— Task directions —
Look through the records below and collect all lines that hold the string "Thursday".

Provided records Block Start

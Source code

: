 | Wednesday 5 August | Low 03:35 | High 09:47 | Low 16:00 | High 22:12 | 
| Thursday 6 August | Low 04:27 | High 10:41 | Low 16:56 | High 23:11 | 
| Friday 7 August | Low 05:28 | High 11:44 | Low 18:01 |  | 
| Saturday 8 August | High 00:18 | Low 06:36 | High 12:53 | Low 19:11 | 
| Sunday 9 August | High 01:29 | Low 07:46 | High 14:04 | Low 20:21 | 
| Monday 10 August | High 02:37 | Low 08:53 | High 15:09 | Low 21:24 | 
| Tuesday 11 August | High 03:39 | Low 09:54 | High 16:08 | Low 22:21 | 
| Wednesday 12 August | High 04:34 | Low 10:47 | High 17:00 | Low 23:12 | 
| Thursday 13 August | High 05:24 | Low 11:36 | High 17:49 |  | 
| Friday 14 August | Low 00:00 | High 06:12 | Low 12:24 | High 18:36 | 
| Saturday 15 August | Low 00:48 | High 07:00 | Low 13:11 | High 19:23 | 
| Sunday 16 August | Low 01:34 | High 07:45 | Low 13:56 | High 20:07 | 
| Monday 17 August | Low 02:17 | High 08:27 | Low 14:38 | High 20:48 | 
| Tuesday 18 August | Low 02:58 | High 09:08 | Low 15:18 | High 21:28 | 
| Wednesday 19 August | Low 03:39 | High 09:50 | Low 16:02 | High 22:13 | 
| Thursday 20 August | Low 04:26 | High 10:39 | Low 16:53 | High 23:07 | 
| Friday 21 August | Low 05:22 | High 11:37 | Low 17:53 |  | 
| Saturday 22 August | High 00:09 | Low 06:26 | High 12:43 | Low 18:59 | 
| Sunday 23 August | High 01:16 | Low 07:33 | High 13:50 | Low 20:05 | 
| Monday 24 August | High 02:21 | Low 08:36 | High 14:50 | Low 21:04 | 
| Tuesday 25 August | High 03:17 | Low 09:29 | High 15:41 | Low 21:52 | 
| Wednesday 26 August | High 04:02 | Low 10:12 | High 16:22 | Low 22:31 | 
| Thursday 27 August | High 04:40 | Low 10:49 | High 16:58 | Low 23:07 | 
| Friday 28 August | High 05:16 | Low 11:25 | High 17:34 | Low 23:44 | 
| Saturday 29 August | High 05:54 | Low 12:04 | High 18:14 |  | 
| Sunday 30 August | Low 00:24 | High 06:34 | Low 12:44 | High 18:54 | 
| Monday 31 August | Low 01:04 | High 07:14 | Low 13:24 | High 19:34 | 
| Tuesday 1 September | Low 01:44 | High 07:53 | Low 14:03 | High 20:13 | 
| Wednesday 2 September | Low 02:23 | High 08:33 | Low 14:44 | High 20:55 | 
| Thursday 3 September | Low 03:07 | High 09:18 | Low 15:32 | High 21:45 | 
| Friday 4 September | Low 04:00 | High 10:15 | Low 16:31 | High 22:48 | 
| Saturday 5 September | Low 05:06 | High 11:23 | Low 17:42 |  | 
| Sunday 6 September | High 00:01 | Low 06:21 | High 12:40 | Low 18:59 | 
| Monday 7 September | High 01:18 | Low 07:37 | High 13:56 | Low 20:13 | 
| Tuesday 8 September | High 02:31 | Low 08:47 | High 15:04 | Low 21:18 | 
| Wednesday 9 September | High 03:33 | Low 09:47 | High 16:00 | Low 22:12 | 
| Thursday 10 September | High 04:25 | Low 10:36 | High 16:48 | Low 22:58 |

Provided records Block End

— Response to the task —
| Thursday 6 August | Low 04:27 | High 10:41 | Low 16:56 | High 23:11 | 
| Thursday 13 August | High 05:24 | Low 11:36 | High 17:49 |  | 
| Thursday 20 August | Low 04:26 | High 10:39 | Low 16:53 | High 23:07 | 
| Thursday 27 August | High 04:40 | Low 10:49 | High 16:58 | Low 23:07 | 
| Thursday 3 September | Low 03:07 | High 09:18 | Low 15:32 | High 21:45 | 
| Thursday 10 September | High 04:25 | Low 10:36 | High 16:48 | Low 22:58 |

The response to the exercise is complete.